Requirement
Among these records, tally each line with the word "belgeleri"; the answer is that number alone.

Plain-text document sources
★ ★ ★

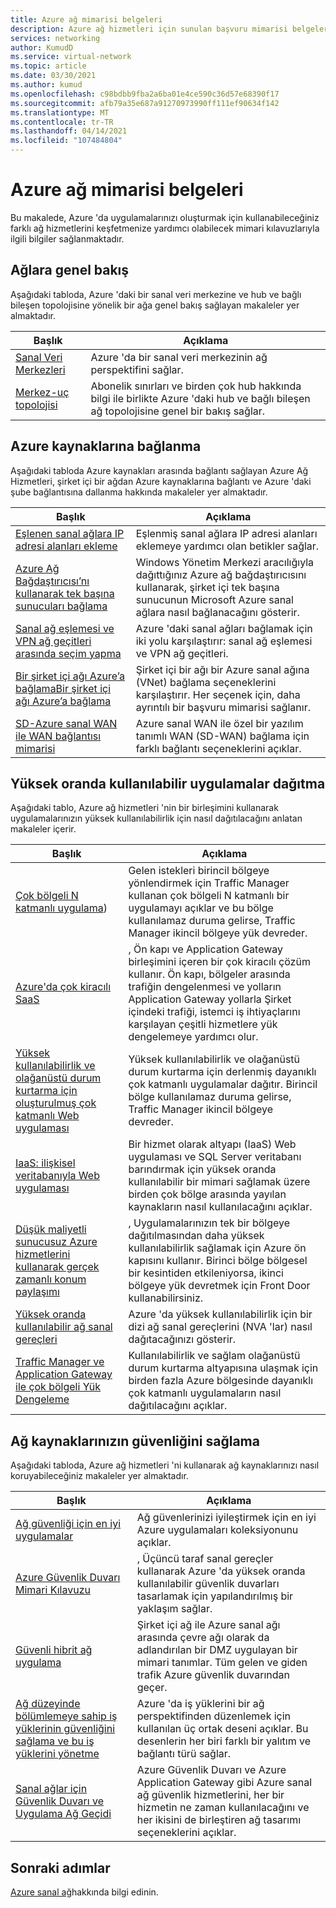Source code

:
 ```yaml
---
title: Azure ağ mimarisi belgeleri
description: Azure ağ hizmetleri için sunulan başvuru mimarisi belgeleri hakkında bilgi edinin.
services: networking
author: KumudD
ms.service: virtual-network
ms.topic: article
ms.date: 03/30/2021
ms.author: kumud
ms.openlocfilehash: c98bdbb9fba2a6ba01e4ce590c36d57e68390f17
ms.sourcegitcommit: afb79a35e687a91270973990ff111ef90634f142
ms.translationtype: MT
ms.contentlocale: tr-TR
ms.lasthandoff: 04/14/2021
ms.locfileid: "107484804"
---
```

# <a name="azure-networking-architecture-documentation"></a>Azure ağ mimarisi belgeleri

Bu makalede, Azure 'da uygulamalarınızı oluşturmak için kullanabileceğiniz farklı ağ hizmetlerini keşfetmenize yardımcı olabilecek mimari kılavuzlarıyla ilgili bilgiler sağlanmaktadır.

## <a name="networking-overview"></a>Ağlara genel bakış

Aşağıdaki tabloda, Azure 'daki bir sanal veri merkezine ve hub ve bağlı bileşen topolojisine yönelik bir ağa genel bakış sağlayan makaleler yer almaktadır.

|Başlık |Açıklama  |
|---------|---------|
|[Sanal Veri Merkezleri](/azure/architecture/vdc/networking-virtual-datacenter)   | Azure 'da bir sanal veri merkezinin ağ perspektifini sağlar.       |
|[Merkez-uç topolojisi](/azure/architecture/reference-architectures/hybrid-networking/hub-spoke)  |Abonelik sınırları ve birden çok hub hakkında bilgi ile birlikte Azure 'daki hub ve bağlı bileşen ağ topolojisine genel bir bakış sağlar.          |

## <a name="connect-to-azure-resources"></a>Azure kaynaklarına bağlanma

Aşağıdaki tabloda Azure kaynakları arasında bağlantı sağlayan Azure Ağ Hizmetleri, şirket içi bir ağdan Azure kaynaklarına bağlantı ve Azure 'daki şube bağlantısına dallanma hakkında makaleler yer almaktadır.

|Başlık |Açıklama  |
|---------|---------|
|[Eşlenen sanal ağlara IP adresi alanları ekleme](/azure/architecture/networking/prefixes/add-ip-space-peered-vnet)     | Eşlenmiş sanal ağlara IP adresi alanları eklemeye yardımcı olan betikler sağlar.        |
|[Azure Ağ Bağdaştırıcısı’nı kullanarak tek başına sunucuları bağlama](/azure/architecture/hybrid/azure-network-adapter)   | Windows Yönetim Merkezi aracılığıyla dağıttığınız Azure ağ bağdaştırıcısını kullanarak, şirket içi tek başına sunucunun Microsoft Azure sanal ağlara nasıl bağlanacağını gösterir.        |
|[Sanal ağ eşlemesi ve VPN ağ geçitleri arasında seçim yapma](/azure/architecture/reference-architectures/hybrid-networking/vnet-peering)   | Azure 'daki sanal ağları bağlamak için iki yolu karşılaştırır: sanal ağ eşlemesi ve VPN ağ geçitleri.        |
|[Bir şirket içi ağı Azure’a bağlamaBir şirket içi ağı Azure’a bağlama](/azure/architecture/reference-architectures/hybrid-networking/)  | Şirket içi bir ağı bir Azure sanal ağına (VNet) bağlama seçeneklerini karşılaştırır. Her seçenek için, daha ayrıntılı bir başvuru mimarisi sağlanır.        |
|[SD-Azure sanal WAN ile WAN bağlantısı mimarisi](../../virtual-wan/sd-wan-connectivity-architecture.md)|Azure sanal WAN ile özel bir yazılım tanımlı WAN (SD-WAN) bağlama için farklı bağlantı seçeneklerini açıklar.|

## <a name="deploy-highly-available-applications"></a>Yüksek oranda kullanılabilir uygulamalar dağıtma

Aşağıdaki tablo, Azure ağ hizmetleri 'nin bir birleşimini kullanarak uygulamalarınızın yüksek kullanılabilirlik için nasıl dağıtılacağını anlatan makaleler içerir.

|Başlık |Açıklama  |
|---------|---------|
|[Çok bölgeli N katmanlı uygulama](/azure/architecture/reference-architectures/n-tier/multi-region-sql-server))  | Gelen istekleri birincil bölgeye yönlendirmek için Traffic Manager kullanan çok bölgeli N katmanlı bir uygulamayı açıklar ve bu bölge kullanılamaz duruma gelirse, Traffic Manager ikincil bölgeye yük devreder.      |
| [Azure'da çok kiracılı SaaS](https://docs.microsoft.com/azure/architecture/example-scenario/multi-saas/multitenant-saas)       |   , Ön kapı ve Application Gateway birleşimini içeren bir çok kiracılı çözüm kullanır.  Ön kapı, bölgeler arasında trafiğin dengelenmesi ve yolların Application Gateway yollarla Şirket içindeki trafiği, istemci iş ihtiyaçlarını karşılayan çeşitli hizmetlere yük dengelemeye yardımcı olur.  |
| [Yüksek kullanılabilirlik ve olağanüstü durum kurtarma için oluşturulmuş çok katmanlı Web uygulaması ](https://docs.microsoft.com/azure/architecture/example-scenario/infrastructure/multi-tier-app-disaster-recovery)        |      Yüksek kullanılabilirlik ve olağanüstü durum kurtarma için derlenmiş dayanıklı çok katmanlı uygulamalar dağıtır. Birincil bölge kullanılamaz duruma gelirse, Traffic Manager ikincil bölgeye devreder.  |
|[IaaS: ilişkisel veritabanıyla Web uygulaması](/azure/architecture/high-availability/ref-arch-iaas-web-and-db)    |   Bir hizmet olarak altyapı (IaaS) Web uygulaması ve SQL Server veritabanı barındırmak için yüksek oranda kullanılabilir bir mimari sağlamak üzere birden çok bölge arasında yayılan kaynakların nasıl kullanılacağını açıklar.     |
|[Düşük maliyetli sunucusuz Azure hizmetlerini kullanarak gerçek zamanlı konum paylaşımı](/azure/architecture/example-scenario/signalr/#azure-front-door)       |   , Uygulamalarınızın tek bir bölgeye dağıtılmasından daha yüksek kullanılabilirlik sağlamak için Azure ön kapısını kullanır. Birinci bölge bölgesel bir kesintiden etkileniyorsa, ikinci bölgeye yük devretmek için Front Door kullanabilirsiniz.      |
|[Yüksek oranda kullanılabilir ağ sanal gereçleri](/azure/architecture/reference-architectures/dmz/nva-ha)     | Azure 'da yüksek kullanılabilirlik için bir dizi ağ sanal gereçlerini (NVA 'lar) nasıl dağıtacağınızı gösterir.        |
|[Traffic Manager ve Application Gateway ile çok bölgeli Yük Dengeleme](/azure/architecture/high-availability/reference-architecture-traffic-manager-application-gateway)     | Kullanılabilirlik ve sağlam olağanüstü durum kurtarma altyapısına ulaşmak için birden fazla Azure bölgesinde dayanıklı çok katmanlı uygulamaların nasıl dağıtılacağını açıklar.        |

## <a name="secure-your-network-resources"></a>Ağ kaynaklarınızın güvenliğini sağlama

Aşağıdaki tabloda, Azure ağ hizmetleri 'ni kullanarak ağ kaynaklarınızı nasıl koruyabileceğiniz makaleler yer almaktadır.

|Başlık |Açıklama  |
|---------|---------|
|[Ağ güvenliği için en iyi uygulamalar](../../security/fundamentals/network-best-practices.md) |Ağ güvenlerinizi iyileştirmek için en iyi Azure uygulamaları koleksiyonunu açıklar.         |
[Azure Güvenlik Duvarı Mimari Kılavuzu](/azure/architecture/example-scenario/firewalls/) | , Üçüncü taraf sanal gereçler kullanarak Azure 'da yüksek oranda kullanılabilir güvenlik duvarları tasarlamak için yapılandırılmış bir yaklaşım sağlar.        |
|[Güvenli hibrit ağ uygulama](/azure/architecture/reference-architectures/dmz/secure-vnet-dmz)     | Şirket içi ağ ile Azure sanal ağı arasında çevre ağı olarak da adlandırılan bir DMZ uygulayan bir mimari tanımlar. Tüm gelen ve giden trafik Azure güvenlik duvarından geçer.        |
|[Ağ düzeyinde bölümlemeye sahip iş yüklerinin güvenliğini sağlama ve bu iş yüklerini yönetme](/azure/architecture/reference-architectures/hybrid-networking/network-level-segmentation) | Azure 'da iş yüklerini bir ağ perspektifinden düzenlemek için kullanılan üç ortak deseni açıklar.   Bu desenlerin her biri farklı bir yalıtım ve bağlantı türü sağlar.      |
|[Sanal ağlar için Güvenlik Duvarı ve Uygulama Ağ Geçidi](/azure/architecture/example-scenario/gateway/firewall-application-gateway) | Azure Güvenlik Duvarı ve Azure Application Gateway gibi Azure sanal ağ güvenlik hizmetlerini, her bir hizmetin ne zaman kullanılacağını ve her ikisini de birleştiren ağ tasarımı seçeneklerini açıklar.      |

## <a name="next-steps"></a>Sonraki adımlar

[Azure sanal ağ](../../virtual-network/virtual-networks-overview.md)hakkında bilgi edinin.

★ ★ ★

Answer to the problem
3